### Exercise instructions:
Identify, in the records below, every line where the string "Sticky" appears, and copy each such line.

### Material shown:
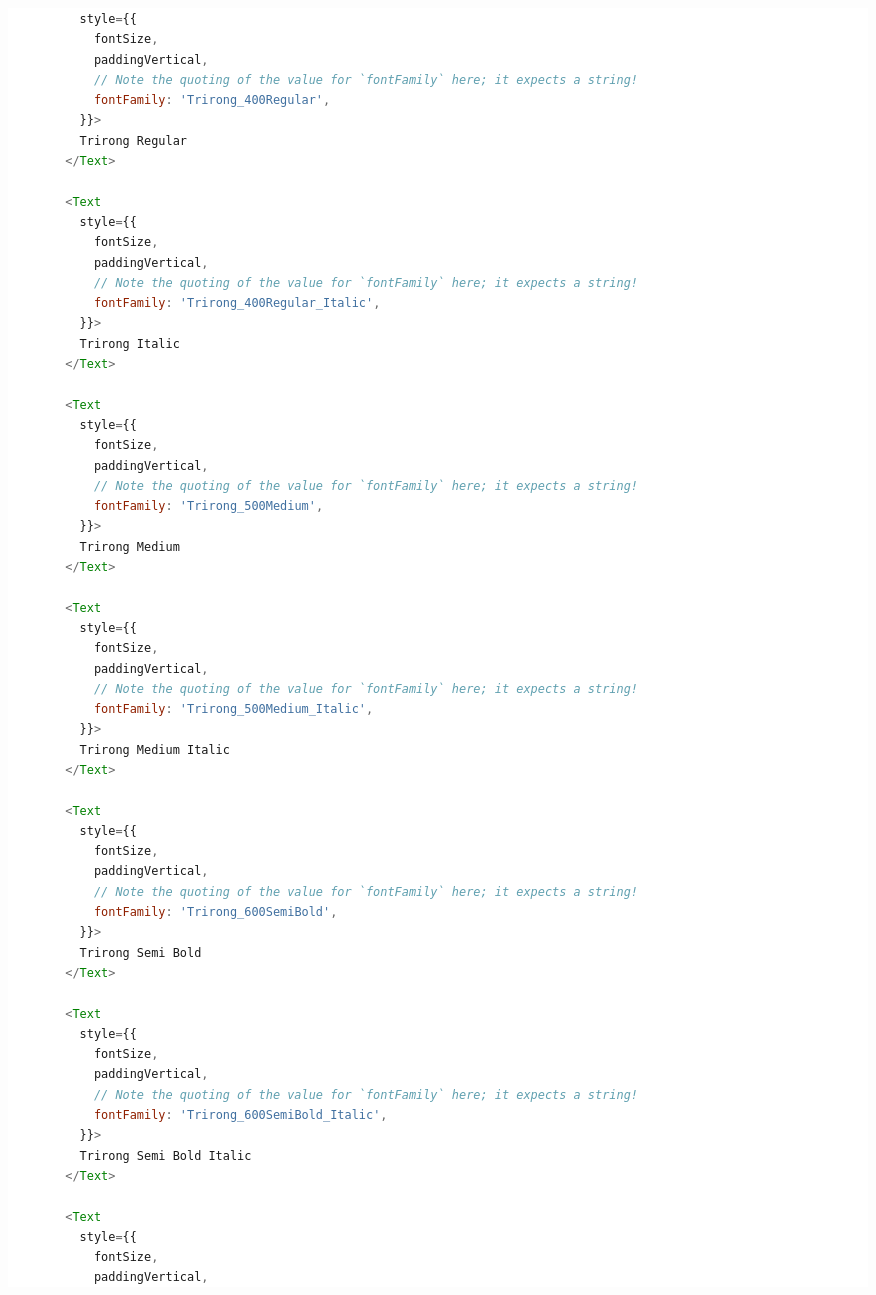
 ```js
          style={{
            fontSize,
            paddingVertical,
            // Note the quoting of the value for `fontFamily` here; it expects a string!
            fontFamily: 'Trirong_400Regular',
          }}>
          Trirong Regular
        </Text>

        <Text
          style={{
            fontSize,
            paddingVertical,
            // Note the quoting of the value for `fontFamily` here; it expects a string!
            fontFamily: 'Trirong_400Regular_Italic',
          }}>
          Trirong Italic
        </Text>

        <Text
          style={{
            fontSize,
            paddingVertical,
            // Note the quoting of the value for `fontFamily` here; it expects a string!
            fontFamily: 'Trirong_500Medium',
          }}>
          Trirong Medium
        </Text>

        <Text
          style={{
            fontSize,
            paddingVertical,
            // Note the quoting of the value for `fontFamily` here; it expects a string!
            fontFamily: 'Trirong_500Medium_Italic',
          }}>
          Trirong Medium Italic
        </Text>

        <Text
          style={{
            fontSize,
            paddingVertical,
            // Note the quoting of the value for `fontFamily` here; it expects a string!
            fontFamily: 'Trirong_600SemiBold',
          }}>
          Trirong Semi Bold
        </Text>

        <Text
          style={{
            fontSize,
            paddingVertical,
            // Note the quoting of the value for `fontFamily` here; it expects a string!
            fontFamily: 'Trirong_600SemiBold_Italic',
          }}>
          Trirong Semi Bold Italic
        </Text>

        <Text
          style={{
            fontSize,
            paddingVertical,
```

--

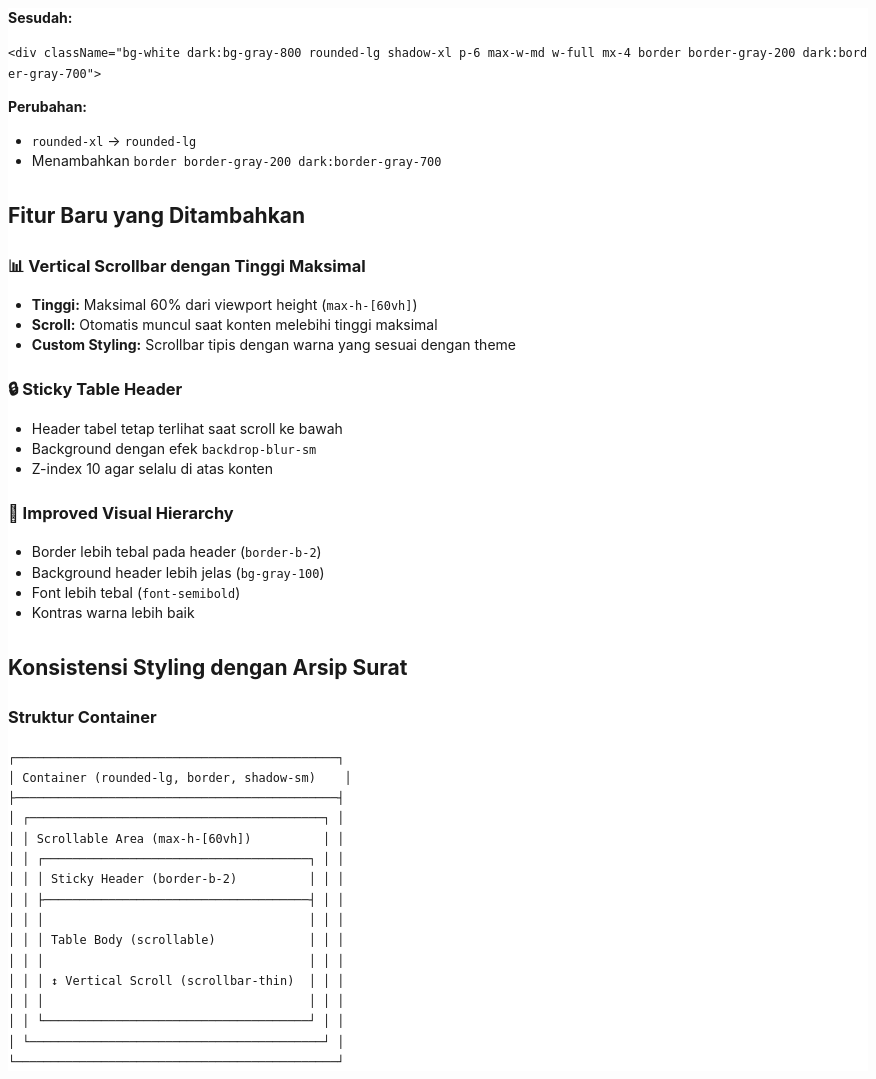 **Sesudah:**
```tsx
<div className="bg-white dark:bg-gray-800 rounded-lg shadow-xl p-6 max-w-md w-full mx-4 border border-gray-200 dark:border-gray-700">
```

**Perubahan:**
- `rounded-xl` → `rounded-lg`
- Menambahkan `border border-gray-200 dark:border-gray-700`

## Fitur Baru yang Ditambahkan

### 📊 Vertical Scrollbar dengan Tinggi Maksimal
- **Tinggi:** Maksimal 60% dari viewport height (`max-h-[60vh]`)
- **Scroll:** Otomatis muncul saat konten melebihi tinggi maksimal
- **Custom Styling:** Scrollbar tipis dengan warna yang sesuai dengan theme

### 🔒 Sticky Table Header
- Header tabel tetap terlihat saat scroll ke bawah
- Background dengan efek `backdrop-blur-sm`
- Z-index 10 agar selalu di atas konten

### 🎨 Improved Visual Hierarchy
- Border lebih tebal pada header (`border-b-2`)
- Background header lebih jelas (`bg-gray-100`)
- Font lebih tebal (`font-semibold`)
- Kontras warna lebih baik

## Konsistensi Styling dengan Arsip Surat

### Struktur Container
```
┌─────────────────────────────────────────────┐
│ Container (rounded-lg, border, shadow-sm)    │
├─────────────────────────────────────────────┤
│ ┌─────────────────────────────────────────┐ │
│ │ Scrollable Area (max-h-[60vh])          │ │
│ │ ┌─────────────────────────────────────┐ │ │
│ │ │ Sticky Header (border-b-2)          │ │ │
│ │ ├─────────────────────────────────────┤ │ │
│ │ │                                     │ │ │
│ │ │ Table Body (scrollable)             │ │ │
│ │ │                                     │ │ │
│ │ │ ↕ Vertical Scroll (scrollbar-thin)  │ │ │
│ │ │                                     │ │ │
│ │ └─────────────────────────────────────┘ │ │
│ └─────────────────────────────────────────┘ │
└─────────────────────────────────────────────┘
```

### Answer below:
### 🔒 Sticky Table Header
│ │ │ Sticky Header (border-b-2)          │ │ │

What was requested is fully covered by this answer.